Chérif al-bendari arrive au long métrage, après un parcours marqué par plusieurs courts métrages à succès. Alors qu’il était encore étudiant à l’Institut du cinéma, le jeune réalisateur préparait déjà l’accueil de son film Ali Meaza et Ibrahim, dont il a toujours rêvé. A sa première projection, au dernier Festival de Dubaï, celui-ci a été chaleureusement reçu et a décroché le prix de la meilleure interprétation masculine. Le film est aussi le premier long métrage du scénariste Ahmad Amer, conçu d’après une idée du réalisateur Ibrahim Al-Battout. D’où une certaine fraîcheur, propre aux premières oeuvres, sans pour autant les balbutiements caractérisant souvent celles-ci.

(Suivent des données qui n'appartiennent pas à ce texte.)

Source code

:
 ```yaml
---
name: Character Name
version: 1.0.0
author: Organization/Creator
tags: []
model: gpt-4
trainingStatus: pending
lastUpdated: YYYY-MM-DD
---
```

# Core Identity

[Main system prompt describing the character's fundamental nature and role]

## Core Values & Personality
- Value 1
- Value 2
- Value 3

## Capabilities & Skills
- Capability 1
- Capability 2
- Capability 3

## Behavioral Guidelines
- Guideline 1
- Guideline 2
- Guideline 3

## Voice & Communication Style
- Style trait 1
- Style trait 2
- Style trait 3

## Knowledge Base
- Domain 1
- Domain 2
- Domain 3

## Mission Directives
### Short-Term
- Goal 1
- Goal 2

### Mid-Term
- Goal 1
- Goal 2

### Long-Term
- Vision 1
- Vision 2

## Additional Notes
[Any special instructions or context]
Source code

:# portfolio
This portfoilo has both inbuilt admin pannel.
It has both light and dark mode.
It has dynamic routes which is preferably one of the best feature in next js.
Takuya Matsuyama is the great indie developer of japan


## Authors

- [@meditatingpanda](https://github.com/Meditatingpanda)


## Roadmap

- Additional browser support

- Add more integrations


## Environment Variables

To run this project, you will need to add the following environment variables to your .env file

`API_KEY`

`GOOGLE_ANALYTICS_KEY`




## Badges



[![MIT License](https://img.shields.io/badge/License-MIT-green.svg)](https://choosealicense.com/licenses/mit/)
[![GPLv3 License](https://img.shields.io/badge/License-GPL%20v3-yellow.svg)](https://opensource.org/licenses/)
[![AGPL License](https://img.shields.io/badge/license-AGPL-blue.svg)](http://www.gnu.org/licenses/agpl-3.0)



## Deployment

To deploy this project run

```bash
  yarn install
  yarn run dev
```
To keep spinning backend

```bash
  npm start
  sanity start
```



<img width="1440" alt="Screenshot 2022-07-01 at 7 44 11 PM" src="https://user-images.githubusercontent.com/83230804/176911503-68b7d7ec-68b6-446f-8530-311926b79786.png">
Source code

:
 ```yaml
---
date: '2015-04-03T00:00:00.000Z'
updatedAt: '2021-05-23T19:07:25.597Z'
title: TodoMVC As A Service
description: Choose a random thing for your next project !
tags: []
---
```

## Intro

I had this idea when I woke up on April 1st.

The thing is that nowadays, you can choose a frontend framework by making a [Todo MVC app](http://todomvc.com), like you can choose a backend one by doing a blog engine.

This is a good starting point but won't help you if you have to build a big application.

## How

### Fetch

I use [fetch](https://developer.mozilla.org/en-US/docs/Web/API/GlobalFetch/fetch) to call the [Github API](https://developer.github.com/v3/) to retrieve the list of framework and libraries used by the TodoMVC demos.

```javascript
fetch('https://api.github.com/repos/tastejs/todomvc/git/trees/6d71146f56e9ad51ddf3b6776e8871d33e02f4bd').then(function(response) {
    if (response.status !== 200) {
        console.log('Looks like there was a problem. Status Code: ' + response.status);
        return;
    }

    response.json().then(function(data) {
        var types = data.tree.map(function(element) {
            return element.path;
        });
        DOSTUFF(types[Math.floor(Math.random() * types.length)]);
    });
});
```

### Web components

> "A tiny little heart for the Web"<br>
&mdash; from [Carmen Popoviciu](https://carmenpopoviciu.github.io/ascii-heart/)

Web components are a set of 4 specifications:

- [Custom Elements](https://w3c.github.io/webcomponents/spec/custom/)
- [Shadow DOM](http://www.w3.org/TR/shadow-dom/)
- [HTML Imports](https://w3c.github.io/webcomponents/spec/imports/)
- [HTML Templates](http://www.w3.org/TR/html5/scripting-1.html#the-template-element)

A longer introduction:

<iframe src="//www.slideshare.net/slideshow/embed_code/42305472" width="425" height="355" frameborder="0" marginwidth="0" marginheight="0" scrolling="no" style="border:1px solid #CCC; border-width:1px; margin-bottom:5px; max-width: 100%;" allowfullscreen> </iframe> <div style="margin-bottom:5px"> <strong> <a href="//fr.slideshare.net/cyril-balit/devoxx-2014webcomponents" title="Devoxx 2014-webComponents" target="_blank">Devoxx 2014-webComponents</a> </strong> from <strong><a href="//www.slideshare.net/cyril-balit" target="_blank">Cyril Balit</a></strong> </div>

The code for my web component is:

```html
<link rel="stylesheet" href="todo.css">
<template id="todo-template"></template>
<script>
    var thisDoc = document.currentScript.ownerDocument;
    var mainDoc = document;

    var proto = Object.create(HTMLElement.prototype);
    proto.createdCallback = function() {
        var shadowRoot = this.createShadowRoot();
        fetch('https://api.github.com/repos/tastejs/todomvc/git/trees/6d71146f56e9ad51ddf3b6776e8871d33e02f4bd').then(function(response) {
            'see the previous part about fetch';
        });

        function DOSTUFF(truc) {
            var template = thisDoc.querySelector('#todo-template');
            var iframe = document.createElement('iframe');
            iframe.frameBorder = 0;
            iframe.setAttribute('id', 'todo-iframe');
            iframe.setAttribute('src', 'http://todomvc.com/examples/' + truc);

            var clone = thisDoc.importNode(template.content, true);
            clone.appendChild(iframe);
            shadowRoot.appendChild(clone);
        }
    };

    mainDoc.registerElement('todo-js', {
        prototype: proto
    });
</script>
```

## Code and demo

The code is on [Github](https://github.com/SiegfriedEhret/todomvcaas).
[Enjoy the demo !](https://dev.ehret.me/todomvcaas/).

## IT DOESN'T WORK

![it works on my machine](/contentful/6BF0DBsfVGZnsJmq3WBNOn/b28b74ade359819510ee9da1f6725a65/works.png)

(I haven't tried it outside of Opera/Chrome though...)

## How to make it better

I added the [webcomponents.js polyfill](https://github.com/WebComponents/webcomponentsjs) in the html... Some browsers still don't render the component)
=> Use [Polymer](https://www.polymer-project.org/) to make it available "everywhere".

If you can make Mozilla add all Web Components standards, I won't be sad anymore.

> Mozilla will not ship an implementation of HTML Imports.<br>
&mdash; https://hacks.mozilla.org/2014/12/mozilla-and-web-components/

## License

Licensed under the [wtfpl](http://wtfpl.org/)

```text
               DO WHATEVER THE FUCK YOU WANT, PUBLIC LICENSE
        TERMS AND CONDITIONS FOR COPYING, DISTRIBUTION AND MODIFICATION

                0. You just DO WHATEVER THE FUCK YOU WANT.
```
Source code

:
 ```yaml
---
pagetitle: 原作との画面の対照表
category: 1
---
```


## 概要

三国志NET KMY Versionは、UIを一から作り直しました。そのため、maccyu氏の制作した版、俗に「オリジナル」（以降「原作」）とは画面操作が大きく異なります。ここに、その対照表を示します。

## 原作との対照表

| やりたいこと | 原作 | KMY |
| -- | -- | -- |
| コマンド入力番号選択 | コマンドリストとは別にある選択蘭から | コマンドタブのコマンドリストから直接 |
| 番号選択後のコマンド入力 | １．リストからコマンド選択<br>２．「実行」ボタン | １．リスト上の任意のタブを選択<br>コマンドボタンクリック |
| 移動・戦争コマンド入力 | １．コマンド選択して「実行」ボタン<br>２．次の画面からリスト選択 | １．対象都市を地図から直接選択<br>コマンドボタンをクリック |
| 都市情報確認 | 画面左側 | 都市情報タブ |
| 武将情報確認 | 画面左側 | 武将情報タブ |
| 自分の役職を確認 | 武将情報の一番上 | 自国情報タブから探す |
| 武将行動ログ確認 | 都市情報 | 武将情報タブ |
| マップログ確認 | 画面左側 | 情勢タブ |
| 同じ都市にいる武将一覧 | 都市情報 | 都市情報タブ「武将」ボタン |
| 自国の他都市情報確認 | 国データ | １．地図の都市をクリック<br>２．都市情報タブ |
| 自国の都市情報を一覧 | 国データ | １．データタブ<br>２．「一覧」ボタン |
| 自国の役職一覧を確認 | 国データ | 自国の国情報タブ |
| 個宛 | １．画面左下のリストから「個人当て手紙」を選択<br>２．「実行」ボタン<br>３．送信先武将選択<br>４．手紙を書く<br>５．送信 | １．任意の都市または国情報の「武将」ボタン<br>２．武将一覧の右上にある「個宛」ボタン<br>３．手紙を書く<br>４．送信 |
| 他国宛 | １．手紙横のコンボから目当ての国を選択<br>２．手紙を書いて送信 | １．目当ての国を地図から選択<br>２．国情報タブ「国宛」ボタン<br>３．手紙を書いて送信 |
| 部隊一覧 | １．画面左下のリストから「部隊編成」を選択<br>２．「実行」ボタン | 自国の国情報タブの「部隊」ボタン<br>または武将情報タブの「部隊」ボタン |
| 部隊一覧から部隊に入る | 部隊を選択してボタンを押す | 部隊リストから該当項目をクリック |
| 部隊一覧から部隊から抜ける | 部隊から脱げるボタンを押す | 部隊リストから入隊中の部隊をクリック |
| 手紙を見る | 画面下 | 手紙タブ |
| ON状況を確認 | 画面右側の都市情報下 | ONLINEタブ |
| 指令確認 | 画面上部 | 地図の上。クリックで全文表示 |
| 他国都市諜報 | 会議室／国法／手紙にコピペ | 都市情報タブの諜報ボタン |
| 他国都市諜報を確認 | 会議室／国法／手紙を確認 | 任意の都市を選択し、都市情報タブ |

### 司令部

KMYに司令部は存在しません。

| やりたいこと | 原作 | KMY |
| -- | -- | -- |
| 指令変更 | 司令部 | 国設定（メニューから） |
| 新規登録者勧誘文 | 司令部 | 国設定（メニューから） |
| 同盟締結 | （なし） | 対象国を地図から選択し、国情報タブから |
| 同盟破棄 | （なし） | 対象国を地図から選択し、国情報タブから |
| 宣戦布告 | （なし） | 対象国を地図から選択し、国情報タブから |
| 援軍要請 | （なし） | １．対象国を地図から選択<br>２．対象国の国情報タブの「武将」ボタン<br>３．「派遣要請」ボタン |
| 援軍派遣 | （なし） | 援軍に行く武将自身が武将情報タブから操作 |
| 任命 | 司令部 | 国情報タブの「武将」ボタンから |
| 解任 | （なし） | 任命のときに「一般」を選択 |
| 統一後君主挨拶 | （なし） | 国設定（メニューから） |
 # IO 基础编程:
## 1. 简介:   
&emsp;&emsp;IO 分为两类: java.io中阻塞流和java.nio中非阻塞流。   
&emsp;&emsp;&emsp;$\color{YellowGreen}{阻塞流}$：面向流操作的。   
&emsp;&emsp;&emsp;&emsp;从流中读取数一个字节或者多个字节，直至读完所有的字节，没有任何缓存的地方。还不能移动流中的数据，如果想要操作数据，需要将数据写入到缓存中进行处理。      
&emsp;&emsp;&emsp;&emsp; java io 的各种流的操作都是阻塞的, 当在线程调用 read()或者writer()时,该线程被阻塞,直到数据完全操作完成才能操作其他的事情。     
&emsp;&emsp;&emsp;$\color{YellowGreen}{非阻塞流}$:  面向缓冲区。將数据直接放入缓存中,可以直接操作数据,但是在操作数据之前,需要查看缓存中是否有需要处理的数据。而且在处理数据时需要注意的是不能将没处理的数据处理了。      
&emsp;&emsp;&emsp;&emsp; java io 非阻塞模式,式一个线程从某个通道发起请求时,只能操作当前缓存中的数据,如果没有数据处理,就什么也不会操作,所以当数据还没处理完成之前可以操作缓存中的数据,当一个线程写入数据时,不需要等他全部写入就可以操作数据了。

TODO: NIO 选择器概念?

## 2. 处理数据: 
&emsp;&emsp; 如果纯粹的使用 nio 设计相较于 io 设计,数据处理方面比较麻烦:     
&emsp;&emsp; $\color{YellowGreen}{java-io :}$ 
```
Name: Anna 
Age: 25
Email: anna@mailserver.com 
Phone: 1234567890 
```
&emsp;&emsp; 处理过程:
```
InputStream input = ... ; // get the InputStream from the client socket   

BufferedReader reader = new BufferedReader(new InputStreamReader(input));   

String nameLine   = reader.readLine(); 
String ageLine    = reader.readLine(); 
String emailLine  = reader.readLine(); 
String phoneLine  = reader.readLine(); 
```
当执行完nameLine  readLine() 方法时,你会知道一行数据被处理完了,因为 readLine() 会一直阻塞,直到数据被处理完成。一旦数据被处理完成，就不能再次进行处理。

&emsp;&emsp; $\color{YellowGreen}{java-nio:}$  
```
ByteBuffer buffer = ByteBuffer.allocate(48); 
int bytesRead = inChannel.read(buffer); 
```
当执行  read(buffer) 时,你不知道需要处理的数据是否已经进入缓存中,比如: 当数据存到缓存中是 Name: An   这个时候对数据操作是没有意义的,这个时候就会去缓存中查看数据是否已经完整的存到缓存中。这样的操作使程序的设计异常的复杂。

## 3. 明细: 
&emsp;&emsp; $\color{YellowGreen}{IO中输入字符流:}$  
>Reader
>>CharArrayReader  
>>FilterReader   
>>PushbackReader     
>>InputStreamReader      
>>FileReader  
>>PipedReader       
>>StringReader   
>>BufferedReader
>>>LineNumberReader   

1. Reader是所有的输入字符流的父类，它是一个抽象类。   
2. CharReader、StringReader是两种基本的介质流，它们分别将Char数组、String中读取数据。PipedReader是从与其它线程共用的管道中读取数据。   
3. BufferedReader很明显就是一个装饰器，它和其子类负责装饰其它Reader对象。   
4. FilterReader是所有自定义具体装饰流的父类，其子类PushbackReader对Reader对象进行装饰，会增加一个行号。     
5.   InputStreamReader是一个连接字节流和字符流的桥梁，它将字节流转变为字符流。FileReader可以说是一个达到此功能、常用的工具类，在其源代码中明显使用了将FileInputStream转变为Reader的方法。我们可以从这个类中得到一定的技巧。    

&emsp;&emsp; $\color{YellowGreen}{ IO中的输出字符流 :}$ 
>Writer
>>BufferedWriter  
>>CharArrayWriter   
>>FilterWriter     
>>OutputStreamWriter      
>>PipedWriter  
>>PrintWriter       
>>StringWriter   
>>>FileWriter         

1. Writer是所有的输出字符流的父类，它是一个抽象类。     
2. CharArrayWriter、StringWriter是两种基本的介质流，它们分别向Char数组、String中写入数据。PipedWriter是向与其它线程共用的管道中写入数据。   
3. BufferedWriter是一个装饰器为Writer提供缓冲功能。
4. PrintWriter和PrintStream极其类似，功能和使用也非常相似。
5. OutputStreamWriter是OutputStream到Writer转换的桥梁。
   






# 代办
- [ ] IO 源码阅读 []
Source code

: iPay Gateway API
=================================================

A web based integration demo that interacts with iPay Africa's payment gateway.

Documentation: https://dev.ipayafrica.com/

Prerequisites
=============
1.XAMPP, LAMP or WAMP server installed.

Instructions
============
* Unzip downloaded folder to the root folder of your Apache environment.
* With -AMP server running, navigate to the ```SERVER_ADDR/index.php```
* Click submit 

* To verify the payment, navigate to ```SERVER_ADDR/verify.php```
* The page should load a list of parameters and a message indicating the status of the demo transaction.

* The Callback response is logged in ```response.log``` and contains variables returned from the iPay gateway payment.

Un voyage spirituel et thérapeutique regroupe Ali (campé par Ali Sobhi, prix de la meilleure interprétation à Dubaï) et Ibrahim (campé par Ahmad Magdi). Ali est tout le temps accompagné de sa chèvre, appelée Nada, il a un rapport particulier avec elle, qui n’est pas sans rappeler le personnage classique de l’idiot du village, dans les vieux films. Mais à la différence de ces dernières oeuvres en noir et blanc, Ali n’est guère un simplet, peut-être un peu naïf et inoffensif, mais il a bien la tête sur les épaules. Son entourage n’arrive pas à comprendre son lien avec la chèvre, on ne cesse de le tourner en dérision, et il devient la risée de tout le mode à un tel point que sa mère lui demande de déménager et d’être aidé par un thérapeute spirituel. Ibrahim, lui, est atteint d’une dépression nerveuse, associée à des hallucinations auditives. Il est cependant un musicien talentueux, qui a grandi avec un grand-père sourd. Et il a une sensibilité à fleur de peau. Les deux personnages sont réunis par la souffrance et le rejet, de quoi donner lieu à une aventure comique touchante et hors pair. Ils ont des réactions tout à fait différentes vis-à-vis des événements, mais ils se ressemblent de par leur sentiment d’étrangeté. Ils vivent dans une société sans merci, qui accepte peu la différence. Du coup, ils sont peu compris par les autres, dépassés par le tendre attachement à une chèvre ou les crises de colère d’un paria. La fiction Ali Meaza et Ibrahim s’attaque, intelligemment et non sans ironie, au rejet de l’autre, à l’intolérance. C’est la crise, de vive allure, menaçant la société actuelle, allant parfois jusqu’au fascisme. Les petits détails se poursuivent jusqu’à nous mener à la fin fantaisiste du film. Les gens faisant la sourde oreille, refusant de s’écouter entre eux, finiront par perdre l’audition, réellement. Ils seront condamnés à ne pas s’entendre, puisqu’ils le refusaient volontairement.
Un bon casting
Ali Sobhi a parfaitement incarné le rôle du jeune homme marginal, faisant fi des clichés. Le scénario l’a beaucoup aidé à mieux cerner la finesse du personnage, pour le présenter de manière naturelle et touchante. Ahmad Magdi, pour sa part, a fait preuve d’une empreinte très distincte du reste de sa génération. Loin de miser uniquement sur ses atouts physiques, il confirme son talent de comédien, à même d’interpréter les rôles les plus difficiles. Le réalisateur, Chérif Al-Bendari, excelle à diriger ses acteurs lesquels n’arrêtent pas de nous surprendre. Il a choisi de tourner un scénario très bien ficelé, différent au niveau de la construction dramatique et du langage. Tout en évitant les sujets soulevant un chahut sociopolitique, il plonge dans l’humain qui ne nous laisse pas insensibles. Cet aspect nous émeut et les protagonistes se dépassent, en toute simplicité. Sans doute le succès du film encouragera les boîtes de production à se lancer dans des aventures bien calculées comme celle-ci et à varier les contenus. Les recettes seront en tout cas le meilleur indicateur de ce qui suivra.